Средневековые схоласты различали actualitas (действительность) и possibilitas (возможность), затем добавляли virtualitas (виртуальность — промежуточное состояние между чистой возможностью и актуализацией). Зачем? Потому что язык «есть/нет» не мог описать, например, как жёлудь содержит в себе дуб, не будучи ещё дубом.

Лейбниц идёт дальше: изобретает понятие «монады» — неделимой единицы, которая тем не менее содержит в себе всю вселенную в свёрнутом виде. Звучит абсурдно? Но сегодня квантовая физика говорит о нелокальности и запутанности — и метафоры Лейбница не кажутся такими уж безумными.

Современная континентальная философия наследует эту традицию: каждый концепт — это инструмент, позволяющий видеть то, что прежде было невидимым. «Ризома» — не просто красивая метафора, а способ описать структуры, которые не имеют центра и развиваются не иерархически, а сетевым образом. Интернет — ризоматическая структура. Попробуйте описать его в терминах «корень-ствол-ветви», и вы потерпите тотальную неудачу.

Сингулярность: концептуальная линия через века

Показательный пример — судьба термина «сингулярность». Для Аристотеля τὸ καθ᾽ ἕκαστον (to kath' hekaston, единичное, неповторимое) было проблемой: как возможно знание о том, что не повторяется? Наука имеет дело с общим, но реальность состоит из единичностей.

Схоласты подхватывают проблему: haecceitas (этость) у Дунса Скота — то, что делает эту вещь этой, а не просто экземпляром класса. Не «яблоко вообще», а вот это яблоко, с этой червоточиной, этим оттенком красного, этим запахом.

Современная философия доводит линию до предела: сингулярность — это не «индивидуальность» (которая всё ещё определяется через общие свойства), а событие, точка интенсивности, которая запускает новые становления. Встреча, которая меняет всё. Мутация, открывающая новую эволюционную ветвь. Изобретение колеса. Первый поцелуй.

Что именно не понимает Докинз? Он не видит, что «сингулярность» в философии — не просто усложнённый способ сказать «уникальная вещь». Это концепт, позволяющий мыслить производство нового, то, как из хаоса возникает форма, как из множества возможностей актуализируется именно эта реальность.

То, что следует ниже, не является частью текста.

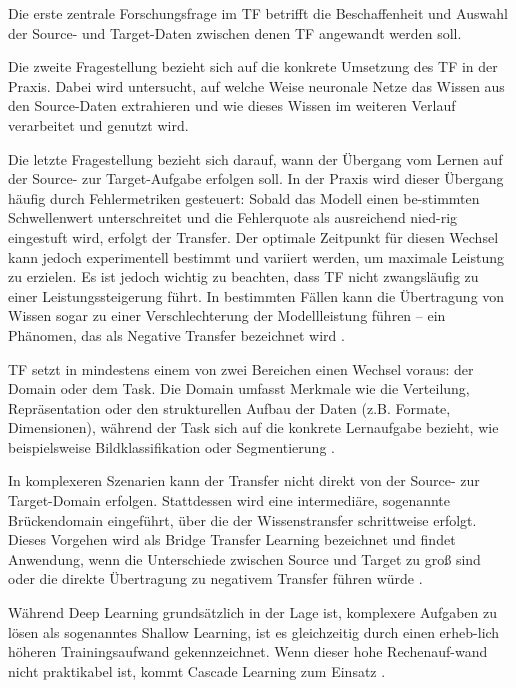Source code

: Die erste zentrale Forschungsfrage im TF betrifft die Beschaffenheit und Auswahl der Source- und Target-Daten zwischen denen TF 
angewandt werden soll. 

Die zweite Fragestellung bezieht sich auf die konkrete Umsetzung des TF in der Praxis. Dabei wird untersucht, auf welche Weise neuronale Netze 
das Wissen aus den Source-Daten extrahieren und wie dieses Wissen im weiteren Verlauf verarbeitet und genutzt wird.

Die letzte Fragestellung bezieht sich darauf, wann der Übergang vom Lernen auf der Source- zur 
Target-Aufgabe erfolgen soll. In der Praxis wird dieser Übergang häufig durch Fehlermetriken gesteuert: Sobald das Modell einen be-stimmten 
Schwellenwert unterschreitet und die Fehlerquote als ausreichend nied-rig eingestuft wird, erfolgt der Transfer. Der optimale 
Zeitpunkt für diesen Wechsel kann jedoch experimentell bestimmt und variiert werden, um maximale Leistung zu erzielen. Es ist jedoch wichtig 
zu beachten, dass TF nicht zwangsläufig zu einer Leistungssteigerung führt. In bestimmten Fällen kann die Übertragung von Wissen 
sogar zu einer Verschlechterung der Modellleistung führen – ein Phänomen, das als Negative Transfer bezeichnet wird \cite{survey_transfer}.

TF setzt in mindestens einem von zwei Bereichen einen Wechsel voraus: der Domain oder dem Task. Die Domain umfasst Merkmale 
wie die Verteilung, Repräsentation oder den strukturellen Aufbau der Daten (z.B. Formate, Dimensionen), während der Task sich auf die konkrete 
Lernaufgabe bezieht, wie beispielsweise Bildklassifikation oder Segmentierung \cite{survey_transfer}.

In komplexeren Szenarien kann der Transfer nicht direkt von der Source- zur Target-Domain erfolgen. Stattdessen wird eine intermediäre, sogenannte 
Brückendomain eingeführt, über die der Wissenstransfer schrittweise erfolgt. Dieses Vorgehen wird als Bridge Transfer Learning 
bezeichnet und findet Anwendung, wenn die Unterschiede zwischen Source und Target zu groß sind oder die direkte Übertragung zu 
negativem Transfer führen würde \cite{bridge_transfer, survey_transfer}.

Während Deep Learning grundsätzlich in der Lage ist, komplexere Aufgaben zu lösen als sogenanntes Shallow Learning, ist es gleichzeitig durch 
einen erheb-lich höheren Trainingsaufwand gekennzeichnet. Wenn dieser hohe Rechenauf-wand nicht praktikabel ist, kommt Cascade Learning zum 
Einsatz \cite{cascor}.

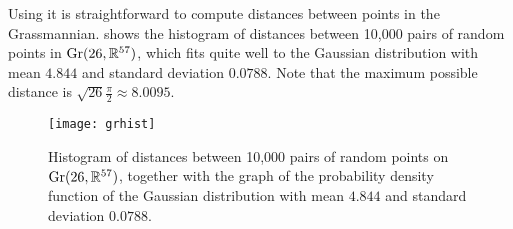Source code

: \begin{example}
	
	Using  it is straightforward to compute distances between points in the Grassmannian.  shows the histogram of distances between 10,000 pairs of random points in $\operatorname{Gr}(26,\mathbb{R}^{57})$, which fits quite well to the Gaussian distribution with mean $4.844$ and standard deviation $0.0788$. Note that the maximum possible distance is $\sqrt{26}\frac{\pi}{2}\approx 8.0095$.
	
	\begin{figure}[htbp]
		\centering
			\texttt{[image: grhist]}
		\caption{Histogram of distances between 10,000 pairs of random points on $\operatorname{Gr}(26,\mathbb{R}^{57})$, together with the graph of the probability density function of the Gaussian distribution with mean $4.844$ and standard deviation $0.0788$.}
		\label{fig:grassmannian distance histogram}
	\end{figure}
\end{example}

Для биолога-эволюциониста это должно быть особенно понятно: каждая мутация — сингулярность. Она не «экземпляр» класса мутаций, она событие, которое либо запускает новую линию развития, либо умирает. Но Докинз мыслит мутацию как отклонение от нормы, которое затем проходит селекцию. Философская сингулярность работает иначе: это не отклонение от правила, а точка, из которой может кристаллизоваться новое правило.

Пример из его собственной области: формирование среднего уха млекопитающих из костей челюсти рептилий. Это не был запланированный «улучшенный дизайн», а сингулярное событие перепрофилирования структур, которое открыло новые экологические ниши и принципы звуковосприятия. Философия пытается мыслить именно такие пороги, где меняются сами правила игры.

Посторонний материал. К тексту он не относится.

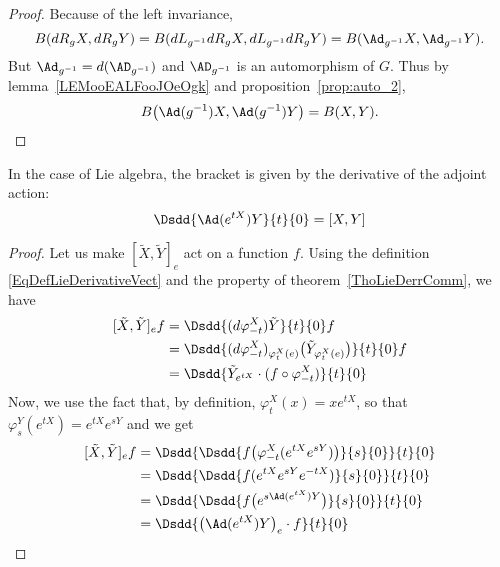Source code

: \begin{proof}
Because of the left invariance,
\[
  B(dR_gX,dR_gY)=B(dL_{g^{-1}}dR_gX,dL_{g^{-1}}dR_gY)=B(\Ad_{g^{-1}}X,\Ad_{g^{-1}}Y).
\]
But $\Ad_{g^{-1}}=d(\AD_{g^{-1}})$ and $\AD_{g^{-1}}$ is an automorphism of $G$. Thus by lemma~\ref{LEMooEALFooJOeOgk} and proposition~\ref{prop:auto_2},
\begin{equation}                    \label{eq_KillAdinvariant}
B\big(\Ad(g^{-1})X,\Ad(g^{-1})Y\big)=B(X,Y).
\end{equation}
\end{proof}

\begin{lemma}
	In the case of Lie algebra, the bracket is given by the derivative of the adjoint action:
	\begin{equation}
		\Dsdd{ \Ad( e^{tX})Y }{t}{0}=[X,Y]
	\end{equation}
\end{lemma}

\begin{proof}
	Let us make $[\tilde X,\tilde Y]_e$ act on a function $f$. Using the definition \eqref{EqDefLieDerivativeVect} and the property of theorem~\ref{ThoLieDerrComm}, we have
	\begin{equation}
		\begin{aligned}[]
			[\tilde X,\tilde Y]_ef&=\Dsdd{ (d\varphi_{-t}^X)\tilde Y }{t}{0}f\\
			&=\Dsdd{ (d\varphi_{-t}^X)_{\varphi_t^X(e)}\big( \tilde Y_{\varphi_t^X(e)} \big) }{t}{0}f\\
			&=\Dsdd{ \tilde Y_{ e^{tX}}\cdot(f\circ\varphi_{-t}^X) }{t}{0}
		\end{aligned}
	\end{equation}
	Now, we use the fact that, by definition, $\varphi_t^X(x)=x e^{tX}$, so that $\varphi_s^Y( e^{tX})= e^{tX} e^{sY}$ and we get
	\begin{equation}
		\begin{aligned}[]
			[\tilde X,\tilde Y]_ef&=\Dsdd{ \Dsdd{ f\big( \varphi_{-t}^X( e^{tX} e^{sY}) \big) }{s}{0} }{t}{0}\\
			&=\Dsdd { \Dsdd{ f( e^{tX} e^{sY} e^{-tX}) }{s}{0} } {t}{0}\\
			&=\Dsdd{ \Dsdd{ f\big(  e^{s\Ad( e^{tX})Y} \big) }{s}{0} }{t}{0}\\
			&=\Dsdd{ \big( \Ad( e^{tX})Y \big)_e\cdot f }{t}{0}
		\end{aligned}
	\end{equation}

\end{proof}

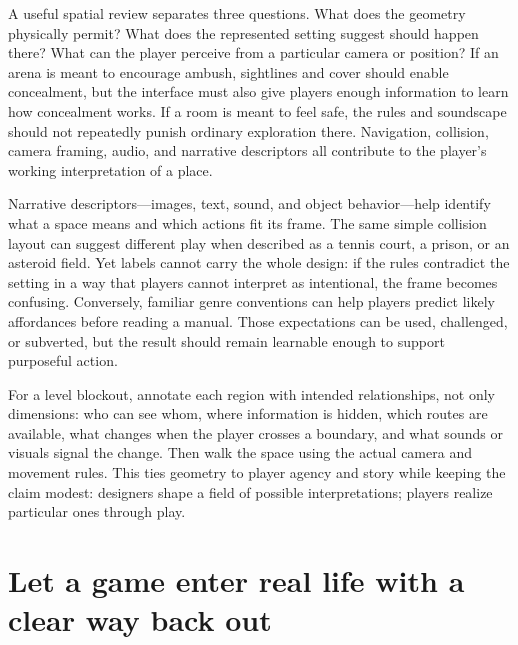 A useful spatial review separates three questions. What does the geometry physically permit? What does the represented setting suggest should happen there? What can the player perceive from a particular camera or position? If an arena is meant to encourage ambush, sightlines and cover should enable concealment, but the interface must also give players enough information to learn how concealment works. If a room is meant to feel safe, the rules and soundscape should not repeatedly punish ordinary exploration there. Navigation, collision, camera framing, audio, and narrative descriptors all contribute to the player's working interpretation of a place.

Narrative descriptors---images, text, sound, and object behavior---help identify what a space means and which actions fit its frame. The same simple collision layout can suggest different play when described as a tennis court, a prison, or an asteroid field. Yet labels cannot carry the whole design: if the rules contradict the setting in a way that players cannot interpret as intentional, the frame becomes confusing. Conversely, familiar genre conventions can help players predict likely affordances before reading a manual. Those expectations can be used, challenged, or subverted, but the result should remain learnable enough to support purposeful action.

For a level blockout, annotate each region with intended relationships, not only dimensions: who can see whom, where information is hidden, which routes are available, what changes when the player crosses a boundary, and what sounds or visuals signal the change. Then walk the space using the actual camera and movement rules. This ties geometry to player agency and story while keeping the claim modest: designers shape a field of possible interpretations; players realize particular ones through play.

\section{Let a game enter real life with a clear way back out}\label{06-engine-ii-ch047-let-a-game-enter-real-life-with-a-clear-way-back-out}

\hypertarget{06-engine-ii-ch047-let-a-game-enter-real-life-with-a-clear-way-back-out}{}

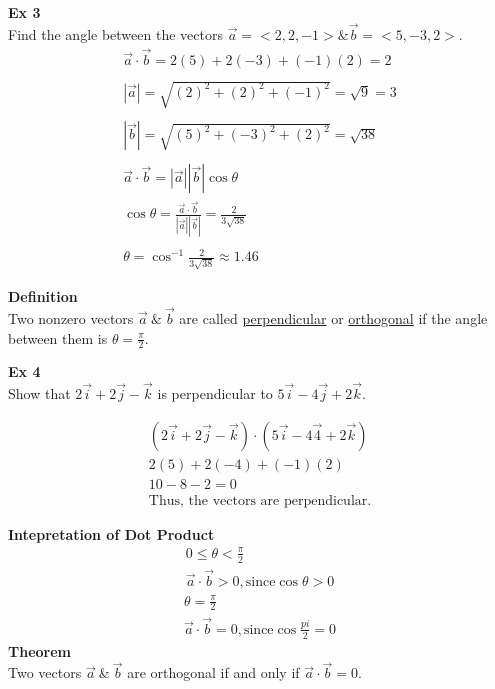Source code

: \documentclass{article}
\begin{document}
  \textbf{Ex 3}\\
  Find the angle between the vectors $ \vec{a} = < 2, 2, -1> \& \vec{b}=< 5, -3, 2> $.
  \[
    \begin{gathered}
    \vec{a} \cdot  \vec{b} = 2(5)+2(-3)+(-1)(2)=2\\
    ~\\
    | \vec{a} | = \sqrt{(2)^{2} + (2)^{2} + (-1)^{2}} = \sqrt{9} = 3\\
    ~\\
    | \vec{b} | = \sqrt{(5)^{2}+(-3)^{2} + (2)^{2}   } = \sqrt{38}\\
    ~\\
    \vec{a} \cdot \vec{b}=| \vec{a} | | \vec{b} | \cos{\theta}\\
    \cos{\theta}= \frac{\vec{a}\cdot \vec{b}}{| \vec{a} || \vec{b} |}= \frac{2}{3\sqrt{38} } \\
    ~\\
    \theta=\cos^{-1}{\frac{2}{3\sqrt{38} }}\approx \boxed{1.46}
    \end{gathered}
  \]

  \textbf{Definition}\\
  Two nonzero vectors $ \vec{a} ~\& ~\vec{b} $ are called \underline{perpendicular} or \underline{orthogonal} if the angle between them is $ \theta=\frac{\pi}{2} $.
  
  \textbf{Ex 4}\\
  Show that $ 2\vec{i}+2\vec{j}-\vec{k} $ is perpendicular to $ 5\vec{i}-4\vec{j}+2\vec{k} $.
  
  \[
    \begin{gathered}
      (2\vec{i}+2\vec{j}-\vec{k}) \cdot (5\vec{i}-4\vec{4}+2\vec{k})\\
      2(5) + 2(-4) + (-1)(2)\\
      10-8-2=0\\
      \text{Thus, the vectors are perpendicular.}
    \end{gathered}
  \]

  \textbf{Intepretation of Dot Product}
  \[
    \begin{gathered}  
  0\le\theta<\frac{\pi}{2}\\
  \vec{a}\cdot \vec{b}>0, \text{since} \cos{\theta}>0  
    \end{gathered}
  \]
  \[
    \begin{gathered}
    \theta=\frac{\pi}{2} \\
    \vec{a}\cdot \vec{b}=0, \text{since} \cos{\frac{pi}{2}=0 }
    \end{gathered}
  \]
  \textbf{Theorem}\\
  Two vectors $ \vec{a} ~\& ~\vec{b} $ are orthogonal if and only if $ \vec{a} \cdot \vec{b} = 0$. 
\end{document}
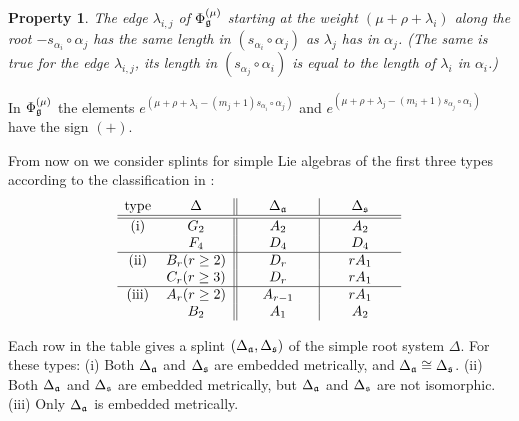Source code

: \documentclass[12pt]{article}
\newtheorem{Prop}[Def]{Property}
\begin{document}
\begin{Prop}
 The edge $\lambda_{i,j}$ of $\Phi_{\frak{g}} ^{\left( \mu \right) }$ starting at the weight $\left( \mu + \rho + \lambda_i \right)$ along the root $- s_{\alpha_i}\circ \alpha_j$ has the same length in $( s_{\alpha_i}\circ \alpha_j )$ as $\lambda_j$ has in $\alpha_j$.
(The same is true for the edge $\lambda_{i,j}$, its length in $( s_{\alpha_j}\circ \alpha_i )$  is equal to the length of $\lambda_i$ in $\alpha_i$.)
\label{diagram property}
\end{Prop}
  In $\Phi_{\frak{g}} ^{\left( \mu \right) }$ the elements $e^{\left( \mu + \rho + \lambda_i -  (m_j + 1) s_{\alpha_i}\circ \alpha_j\right)}$ and  $e^{\left( \mu + \rho + \lambda_j -  (m_i + 1) s_{\alpha_j}\circ \alpha_i\right)}$
have the sign $(+)$.

From now on we consider splints for simple Lie algebras of the first three types according to the classification in \cite{richter2008splints}: 
$$\begin{array}{c c||c|c}
\hbox{type}
& \hspace{0.25 in}\Delta\hspace{0.25 in} & \hspace{0.25 in}\Delta_{\frak{a} }\hspace{0.25 in} & \hspace{0.25 in}\Delta _{\frak{s}}\hspace{0.25 in} \\
\hline
\hline
\hbox{(i)}     & G_2 & A_2 & A_2 \\
& F_4 & D_4 & D_4 \\
\hline
\hbox{(ii)} & B_r (r\geq 2) & D_r & rA_1 \\
    & C_r (r\geq 3) & D_r  & rA_1 \\
\hline
\hbox{(iii)}    & A_r (r\geq 2) & A_{r-1} & r A_1 \\
    & B_2 & A_1 & A_2 \\
\end{array}$$

Each row in the table gives a splint $(\Delta_{\frak{a} },\Delta_{\frak{s} })$ of the simple root system $\Delta$.
For these types:  
(i) Both $\Delta_{\frak{a} }$ and $\Delta_{\frak{s} }$ are embedded metrically, and $\Delta_{\frak{a} }\cong\Delta_{\frak{s} }$. 
(ii) Both $\Delta_{\frak{a} }$ and $\Delta_{\frak{s} }$ are embedded metrically, but $\Delta_{\frak{a} }$ and $\Delta_{\frak{s} }$ are not isomorphic.
(iii) Only $\Delta_{\frak{a} }$ is embedded metrically.
\end{document}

Это не метафора, а концептуальная линия, прослеживающая, как мысль пытается схватить то, что ускользает от категорий. Докинз, требуя «простоты», требует, чтобы философия отказалась от этой работы. Но тогда она просто перестанет видеть целые пласты реальности — те моменты, когда возникает новое.

III. Монтень: субъективность как метод

Вернёмся в XVI век. Мишель де Монтень пишет «Опыты» — и совершает революцию, которую многие до сих пор не осознают. До него философия — это система: строй здание из аксиом и выводов, и ты получишь Истину. Монтень же говорит: «А что если я просто расскажу, как я мыслю? Не от имени Истины, а от своего собственного?»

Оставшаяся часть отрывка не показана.